Quiet Spring nights come with reminder from BPD
Published 8:19 am Tuesday, March 28, 2017
Quiet Spring nights come with reminder from BPD
It’s was a quiet weekend in Batesville, my hometown. The highlight was Saturday’s Lokel Yokels’ 14th anniversary show. They packed radio station WBLE FM 100.5 so full of singers, pickers and grinners and their instruments that I just decided to stay away and listen, which I did and enjoyed.
The anniversary show has always been live. That means that hosts Ricky and Johnny round up talent willing to sing and play into microphones with no computer-assisted enhancement of the sounds, voice-overs, dubbing and the like that I have no idea what the terms mean.
But for Ricky, it’s about getting away from technical assistance grown so smooth that music becomes almost artificial. What we heard Saturday was pure voice and sound.
It was so quiet that the traffic volume at Highway 6 and Eureka Street even seemed lighter. I spent some time on the front porch near the intersection where three generations of family members have sat and watched traffic go by — the first of those generations even before Highway 6 was built.

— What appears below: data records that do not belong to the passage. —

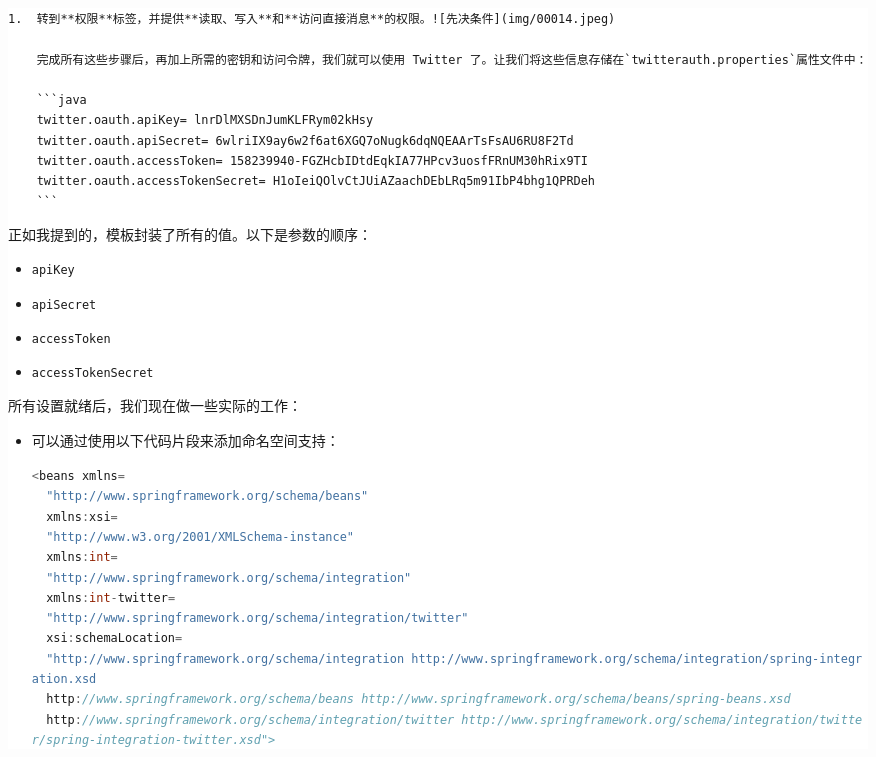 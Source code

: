     1.  转到**权限**标签，并提供**读取、写入**和**访问直接消息**的权限。![先决条件](img/00014.jpeg)

        完成所有这些步骤后，再加上所需的密钥和访问令牌，我们就可以使用 Twitter 了。让我们将这些信息存储在`twitterauth.properties`属性文件中：

        ```java
        twitter.oauth.apiKey= lnrDlMXSDnJumKLFRym02kHsy
        twitter.oauth.apiSecret= 6wlriIX9ay6w2f6at6XGQ7oNugk6dqNQEAArTsFsAU6RU8F2Td
        twitter.oauth.accessToken= 158239940-FGZHcbIDtdEqkIA77HPcv3uosfFRnUM30hRix9TI
        twitter.oauth.accessTokenSecret= H1oIeiQOlvCtJUiAZaachDEbLRq5m91IbP4bhg1QPRDeh
        ```

正如我提到的，模板封装了所有的值。以下是参数的顺序：

+   `apiKey`

+   `apiSecret`

+   `accessToken`

+   `accessTokenSecret`

所有设置就绪后，我们现在做一些实际的工作：

+   可以通过使用以下代码片段来添加命名空间支持：

    ```java
    <beans xmlns=
      "http://www.springframework.org/schema/beans"
      xmlns:xsi=
      "http://www.w3.org/2001/XMLSchema-instance"
      xmlns:int=
      "http://www.springframework.org/schema/integration"
      xmlns:int-twitter=
      "http://www.springframework.org/schema/integration/twitter"
      xsi:schemaLocation=
      "http://www.springframework.org/schema/integration http://www.springframework.org/schema/integration/spring-integration.xsd
      http://www.springframework.org/schema/beans http://www.springframework.org/schema/beans/spring-beans.xsd
      http://www.springframework.org/schema/integration/twitter http://www.springframework.org/schema/integration/twitter/spring-integration-twitter.xsd">
    ```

It was so quiet that Batesville Police Department Deputy Chief Kerry Pittman had no incident reports to fax me for this edition. He did remind us that spring weather brings out walkers — not those out for their health, but the wee hours walkers who stalk around neighborhoods checking for unlocked vehicles.
Put yourself in the mind of a miscreant and it makes sense. Just walk around in the night shadows checking for unlocked vehicles. When you find one, carefully open the door and see what prizes might lay inside. In the recent past, prizes have included handguns, purses, smartphones left by not-so-smart owners and the like. Add the anxiety over the possibility of getting caught to the anticipation of what prize one might find and get an adrenalin rush for a bonus.
Which is what gets some folks off on warm, quiet Spring nights in Batesville, my hometown.